Plain-text document sources
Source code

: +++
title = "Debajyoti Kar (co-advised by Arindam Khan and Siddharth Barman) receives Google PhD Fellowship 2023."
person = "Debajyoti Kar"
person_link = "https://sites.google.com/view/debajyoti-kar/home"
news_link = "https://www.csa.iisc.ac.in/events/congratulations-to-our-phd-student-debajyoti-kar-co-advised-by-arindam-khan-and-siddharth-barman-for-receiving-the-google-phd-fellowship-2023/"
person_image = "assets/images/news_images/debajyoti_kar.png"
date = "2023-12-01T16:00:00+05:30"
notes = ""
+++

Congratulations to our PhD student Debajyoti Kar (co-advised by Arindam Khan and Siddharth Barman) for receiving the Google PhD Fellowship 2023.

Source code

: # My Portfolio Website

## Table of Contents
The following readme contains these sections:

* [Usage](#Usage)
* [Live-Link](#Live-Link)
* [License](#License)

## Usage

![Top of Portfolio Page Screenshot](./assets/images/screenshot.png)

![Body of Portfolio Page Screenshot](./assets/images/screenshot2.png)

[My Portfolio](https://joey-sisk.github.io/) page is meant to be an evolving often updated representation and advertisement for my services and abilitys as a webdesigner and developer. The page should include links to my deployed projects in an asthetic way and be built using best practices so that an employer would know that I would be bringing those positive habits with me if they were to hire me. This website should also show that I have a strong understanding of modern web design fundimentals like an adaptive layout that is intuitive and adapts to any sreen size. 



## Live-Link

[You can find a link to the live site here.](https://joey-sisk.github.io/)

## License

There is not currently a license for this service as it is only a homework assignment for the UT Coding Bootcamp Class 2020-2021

Problem requirements:
All of the data above should be set down again exactly.

Answer to the problem:
Source code

: +++
title = "Debajyoti Kar (co-advised by Arindam Khan and Siddharth Barman) receives Google PhD Fellowship 2023."
person = "Debajyoti Kar"
person_link = "https://sites.google.com/view/debajyoti-kar/home"
news_link = "https://www.csa.iisc.ac.in/events/congratulations-to-our-phd-student-debajyoti-kar-co-advised-by-arindam-khan-and-siddharth-barman-for-receiving-the-google-phd-fellowship-2023/"
person_image = "assets/images/news_images/debajyoti_kar.png"
date = "2023-12-01T16:00:00+05:30"
notes = ""
+++

Congratulations to our PhD student Debajyoti Kar (co-advised by Arindam Khan and Siddharth Barman) for receiving the Google PhD Fellowship 2023.

Source code

: # My Portfolio Website

## Table of Contents
The following readme contains these sections:

* [Usage](#Usage)
* [Live-Link](#Live-Link)
* [License](#License)

## Usage

![Top of Portfolio Page Screenshot](./assets/images/screenshot.png)

![Body of Portfolio Page Screenshot](./assets/images/screenshot2.png)

[My Portfolio](https://joey-sisk.github.io/) page is meant to be an evolving often updated representation and advertisement for my services and abilitys as a webdesigner and developer. The page should include links to my deployed projects in an asthetic way and be built using best practices so that an employer would know that I would be bringing those positive habits with me if they were to hire me. This website should also show that I have a strong understanding of modern web design fundimentals like an adaptive layout that is intuitive and adapts to any sreen size. 



## Live-Link

[You can find a link to the live site here.](https://joey-sisk.github.io/)

## License

There is not currently a license for this service as it is only a homework assignment for the UT Coding Bootcamp Class 2020-2021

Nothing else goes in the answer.